Carnegie Mellon University, Pittsburgh, PA, 15213, USA.
Cornell University, Ithaca, NY, 14850, USA.
Nat Commun. 2023 Jul 14;14(1):4219. doi: 10.1038/s41467-023-39905-4.
Recent analyses of public microbial genomes have found over a million biosynthetic gene clusters, the natural products of the majority of which remain unknown. Additionally, GNPS harbors billions of mass spectra of natural products without known structures and biosynthetic genes. We bridge the gap between large-scale genome mining and mass spectral datasets for natural product discovery by developing HypoRiPPAtlas, an Atlas of hypothetical natural product structures, which is ready-to-use for in silico database search of tandem mass spectra. HypoRiPPAtlas is constructed by mining genomes using seq2ripp, a machine-learning tool for the prediction of ribosomally synthesized and post-translationally modified peptides (RiPPs). In HypoRiPPAtlas, we identify RiPPs in microbes and plants. HypoRiPPAtlas could be extended to other natural product classes in the future by implementing corresponding biosynthetic logic. This study paves the way for large-scale explorations of biosynthetic pathways and chemical structures of microbial and plant RiPP classes.

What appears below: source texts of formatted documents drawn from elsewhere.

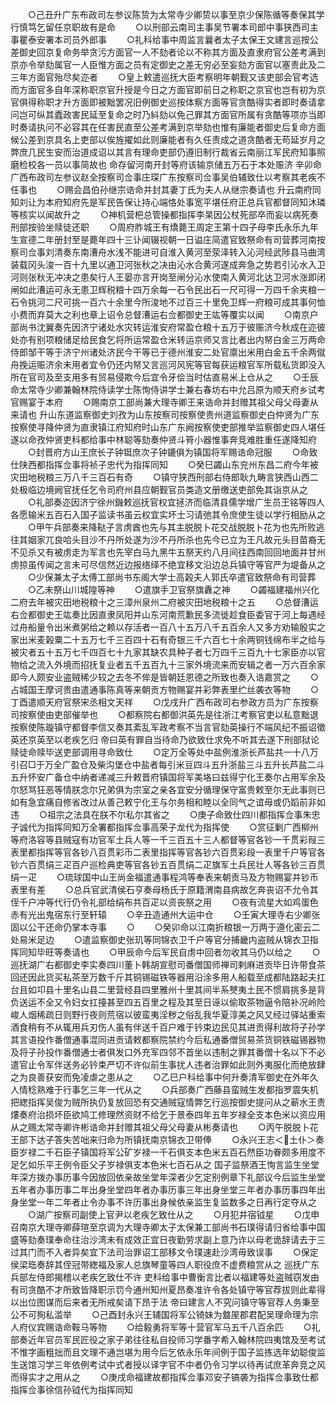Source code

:<!-- { "loadSidebar": true } -->
　　○己丑升广东布政司左参议陈贽为太常寺少卿贽以事至京少保陈循等奏保其学行慎笃乞留任京职故有是命
　　○以刑部云南司主事吴节署本司郎中事狭西司主事瞿泰安署本司员外郎事
　　○礼科给事中周监言曩者太子太保王文建言巡按公差御史回京复命务举贪污方面官一人不劾者论以不称其方面及直隶府官公差考满到京亦令举劾属官一人臣惟方面之员有定御史之差无穷必至妄劾方面官以塞责此及二三年方面官殆尽矣迩者
　　○皇上敕遣巡抚大臣考察明年朝觐又该吏部会官考选而方面官多自年深称职京官升授是今日之方面官即前日之称职之京官也岂有初为京官俱得称职才升方面即被黜罢况旧例御史巡按体察方面等官贪酷得实者即时奏请拿问岂可纵其蠹政害民延至复命之时乃紏劾以免己罪其方面官所属有贪酷等项亦当即时奏请执问不必容其在任害民直至公差考满到京举劾也惟有廉能者御史后复命方面候公差到京具名上吏部以俟旌擢如此则廉能者有久任责成之道贪酷者无苟延岁月之弊庶几民生安而治道成诏以其言有理命吏部仍遵旧制行裁省云南丽江军民府知事照磨检校各一员以事简故也  命存留河南开封等府该输京储五万石于本处赈济  辛卯命广西布政司左参议赵全按察司佥事庄琛广东按察司佥事吴伯辅致仕以考察其老疾不任事也
　　○赐会昌伯孙继宗诰命并封其妻丁氏为夫人从继宗奏请也  升云南府同知刘让为本府知府先是军民告保让持心端恪处事宽平堪任府正总兵官都督同知沐璘等核实以闻故升之
　　○神机营杷总管操都指挥李杲因公杖死部卒而妄以病死奏刑部按验坐赎徒还职
　　○周府胙城王有燆薨王周定王第十四子母李氏永乐九年生宣德二年册封至是薨年四十三讣闻辍视朝一日谥庄简遣官致祭命有司营葬河南按察司佥事刘清奏东南漕舟水浅不能进可自淮入黄河至荥泽转入沁河经武陟县马曲湾装载冈头浚一百十九里以通卫河张秋之决由沁水合黄河遂成奔急之势若引沁水入卫河则张秋无冲决之患矣行人王晏亦言开岗至闸分沁水使南入黄河北达卫河水涨即闭闸如此漕运可永无患卫辉税粮十四万余每一石令民出石一尺可得一万四千余夹粮一石令挑河二尺可挑一百六十余里今所浚地不过百三十里免卫辉一府粮可成其事何恤小费而弃莫大之利也章上诏令总督漕运右佥都御史王竑等覆实以闻
　　○南京户部尚书沈翼奏先因济宁诸处水灾转运淮安府常盈仓粮十五万于彼赈济今秋成在迩彼处亦有别项粮储足给民食乞将所运常盈仓米转运京师又言比者出内帑白金三万两命侍郎邹干等于济宁州诸处济民今干等已于德州淮安二处官廪出米用白金五千余两僦舟挽运赈济余未用者宜令仍还内帑又言巡河风宪等官每获运粮官军所载私货即没入所在官司及至支用多有贸易侵欺今后宜令牙侩当时估直易米上仓从之
　　○壬辰命太常寺少卿兼翰林院侍读学士陈恂侍讲学士兼右春坊右中允吕原为顺天府乡试考官赐宴于本府
　　○赐南京工部尚兼大理寺卿王来诰命并封赠其祖父母父母妻从来请也  升山东道监察御史刘孜为山东按察司按察使贵州道监察御史白仲贤为广东按察使寻降仲贤为直隶镇江府知府时山东广东阙按察使吏部推举监察御史四人堪任遂以命孜仲贤吏科都给事中林聪等劾奏仲贤斗筲小器惟事奔竞难胜重任遂降知府
　　○封晋府方山王庶长子钟铤庶次子钟鏕俱为镇国将军赐诰命冠服
　　○命致仕陕西都指挥佥事将祯子忠代为指挥同知
　　○癸巳蠲山东兖州东昌二府今年被灾田地税粮三万八千三百石有奇
　　○镇守狭西刑部右侍郎耿九畴言狭西山西二处极临边境阙官抚任乞令司府州县应朝觐官员类造文册缴送吏部免其诣京从之
　　○礼部奏迩因济宁徐州鐖敕巡抚官权宜拯济而临清县儒学增广生员王铭等四人各愿输米五百石入国子监读书虽云权宜实坏士习请弛其令庶使生徒以学行相励从之
　　○甲午兵部奏来降鞑子言虏酋也先与其主脱脱卜花交战脱脱卜花为也先所败逃往其姻家兀良哈头目沙不丹所处遂为沙不丹所杀也先今已立为王凡故元头目苗裔无不见杀又有被虏走为军言也先宰白马九黑牛五祭天约八月间往西南回回地面并甘州虏掠虽传闻之言未可尽信然近边报络绎不绝宜移文沿边总兵镇守等官严为堤备从之
　　○少保兼太子太傅工部尚书东阁大学士高榖夫人郭氏卒遣官致祭命有司营葬
　　○乙未祭山川城隍等神
　　○遣旗手卫官祭旗纛之神
　　○蠲福建福州兴化二府去年被灾田地税粮十之三漳州泉州二府被灾田地税粮十之五
　　○总督漕运右佥都御史王竑奏比因直隶凤阳并山东河南荒歉民多流徙趁食臣委官于河上每遇经过舟船量令出米煮粥给之赖以存活者一百八十五万八千五百余人又多方劝输殷实之家出米麦榖粟二十五万七千三百四十石有奇银三千六百七十余两铜钱绵布半之给与被灾者五十五万七千四百七十九家其缺农具种子者七万四千三百九十七家臣亦以官物给之流入外境而招抚复业者五千五百九十三家外境流来而安辑之者一万六百余家即今人颇安业盗贼稀少较之去冬不侔是皆朝廷恩德之所致也奏入诰嘉赏之
　　○占城国王摩诃贵由遣通事陈真等来朝贡方物赐宴并彩弊表里纻丝袭衣等物
　　○丁酉遣顺天府官祭宋丞相文天祥
　　○戊戌升广西布政司右参政方员为广东按察司按察使由吏部催举也
　　○都察院右都御洪英先是往浙江考察官吏以私意黜退按察使陈璇镇守都督李信又奏其紊乱军政考察不当言官劾英操行不端风纪不振诏徵英还京英至以老疾乞归  帝曰英有罪自当待命乃欲致仕求免不听其去遂下刑部狱论赎徒命赎毕送吏部调用寻命致仕
　　○定万全等处中盐例淮浙长芦盐共一十八万引召□于万全广盈仓及柴沟堡仓中盐者每引米豆四斗五升浙盐三斗五升长芦盐二斗五升怀安广备仓中纳者递减三升敕晋府镇国将军美垎曰兹得宁化王奏尔占用军余及尔怒骂狂恶等情朕念尔兄弟俱为宗室之亲各宜安分循理保守富贵敕至尔无此事则已如有急宜痛自修省改过从善己敕宁化王与尔务相和睦以全同气之谊毋或仍蹈前非如违
　　○祖宗之法具在朕不尔私尔其省之
　　○庚子命致仕四川都指挥佥事朱忠子诚代为指挥同知万全署都指挥佥事高荣子龙代为指挥使
　　○赏征剿广西柳州等府洛容等县贼寇有功官军土兵人等一千三百五十三人都督等官各钞一千贯彩叚三表里都指挥等官各钞八百贯彩币二表里指挥等官各钞六百贯彩段一表里千户等官各钞六百贯绢三疋百户巡检典吏等官各钞五百贯绢二疋旗军土兵民壮人等各钞三百贯绢一疋
　　○琉球国中山王尚金福遣通事程鸿等奉表来朝贡马及方物赐宴并钞币表里有差
　　○总兵官武清侯石亨奏母杨氏于原籍渭南县病故乞奔丧诏不允令其侄千户冲等代行仍令礼部给绢布共百疋以资丧祭之用
　　○夜有流星大如鸡蛋色赤有光出鬼宿东行至轩辕
　　○辛丑造通州大运中仓
　　○壬寅大理寺右少卿张固以公干还命仍掌本寺事
　　○
　　○癸卯命以江南折粮银一万两于遵化密云二处易米足边
　　○遣监察御史张玑等同锦衣卫千户等官分捕畿内盗贼从锦衣卫指挥同知毕旺等奏请也
　　○甲辰命今后军民自虏中回者勿收其马仍以给之
　　○巡抚湖广右都御史李实奏四川董卜韩胡宣慰司番僧国师禅司剌麻进贡毕日许带食茶回还因此货买私茶至万数千斤其铜锡磁铁等器用沿涂多用人船载至成都陆路起夫扛台且如卭县十里名山县二里营经县四里雅州十里其间半系僰夷土民不惯肩挑多是背负送运不全又令妇女扛擡甚至四五百里之程及其至日诬以偷取茶物逼令陪补况岭险峻人烟稀疏日则野行夜则荒宿以彼蛮夷淫秽之俗乱我华夏淳美之风又经过驿站重索酒食稍有不从辄用兵刃伤人虽有伴送千百户难于钤束边民见其进贡得利故将子孙学其言语投作番僧通事混同进贡请敕都察院禁约今后私通番僧贸易茶货铜铁磁锡器物及将子孙投作番僧通士者俱发口外充军四邻不首坐以违制之罪其番僧十名以下不必遣官止令军伴送务必钤束严切不许似前生事扰人违者治罪如此则外夷服化而绝放肆之为良善获安而免凌虐之患从之
　　○乙巳户科给事中何升奏清军御史在外年久人情稔熟难于行事乞三年一代从之
　　○兵部奏广西藤县蛮贼生发都指罗震失机把緫指挥吴俊为贼所执仍复放回恐有交通贼寇情弊乞行巡按御史提问从之蕲水王贵熡奏府治损坏臣欲鸠工修理然资财不给乞于景泰四年五年岁禄全支本色米以资应用从之赐太常寺卿许彬诰命并封赠其祖父母父母妻从彬奏请也
　　○丙午脱脱卜花王部下达子答失苦咄来归命为所镇抚南京锦衣卫带俸
　　○永兴王志＜土仆＞奏臣岁禄二千石臣子镇国将军公矿岁禄一千石俱支本色米五百石然臣功眷颇多用度不足乞如乐平王例令臣父子岁禄俱支本色米七百石从之  国子监祭酒王恂言监生坐堂年深方拨办事历事今因放回依亲故坐堂年深者少乞定别例章下礼部议今后监生坐堂五年者办事历事二年出身坐堂四年者办事历事三年出身坐堂三年者办事历事四年出身坐堂一年二年者止令办事不许历事出身候依亲监生复监数多之日再行定夺从之
　　○湖广按察司副使上官尹以老疾乞致仕从之
　　○月犯井宿钺星
　　○戊申召南京大理寺卿薛瑄至京调为大理寺卿太子太保兼工部尚书石璞得请归省给事中国盛等劾奏璞奉命往治沙湾未有成效正宜日夜勤劳求副上意乃诈以母老诡辞请去于三过其门而不入者异矣宜下法司治罪诏工部移文令璞速赴沙湾毋致误事
　　○保定侯梁珤奏辞其侄冠带緫福及家人总旗琴童等四人职役庶不虚费粮赏从之  巡抚广东兵部左侍郎揭稽以老疾乞致仕不许  吏科给事中曹衡言比者以福建等处盗贼窃发由有司贪酷不才所致皆降职示罚今通州知州夏昂奏准许令各处镇守等官荐拔则此辈得以出位图谋而后来者无所戒矣请下昂于法  帝曰建言人不究问镇守等官荐人务秉至公不可狥私滥举
　　○己酉封永兴王辅国将军公锜妹为盩厔郡君配吴理命理为宗人府仪宾赐诰命鞍马等物
　　○给毅勇将军等十营官军马五千八百余匹
　　○礼部奏近年官员军民匠役之家子弟往往私自投师习学番字希入翰林院四夷馆及至考试不惟字画粗拙而且文理不通岂堪为用今后乞依永乐年间例于国子监拣选年幼聪俊监生送馆习学三年依例考试中式者授以译字官不中者仍令习学以待再试庶革奔竞之风而得实才之用从之
　　○庚戌命福建故都指挥佥事邓安子镐袭为指挥佥事致仕都指挥佥事徐信孙钺代为指挥同知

最近对公共微生物基因组的分析发现了超过 100 万个生物合成基因簇,其中大多数天然产物仍然未知。此外,GNPS 还拥有数十亿个没有已知结构和生物合成基因的天然产物的质谱数据。我们通过开发 HypoRiPPAtlas 来弥合大规模基因组挖掘和天然产物发现的质谱数据集之间的差距,HypoRiPPAtlas 是一个假设的天然产物结构图谱,可用于串联质谱的计算机数据库搜索。HypoRiPPAtlas 是通过使用 seq2ripp 挖掘基因组构建的,seq2ripp 是一种用于预测核糖体合成和翻译后修饰肽 (RiPP) 的机器学习工具。在 HypoRiPPAtlas 中,我们在微生物和植物中鉴定出 RiPP。HypoRiPPAtlas 可以通过实现相应的生物合成逻辑,在未来扩展到其他天然产物类别。这项研究为大规模探索微生物和植物 RiPP 类别的生物合成途径和化学结构铺平了道路。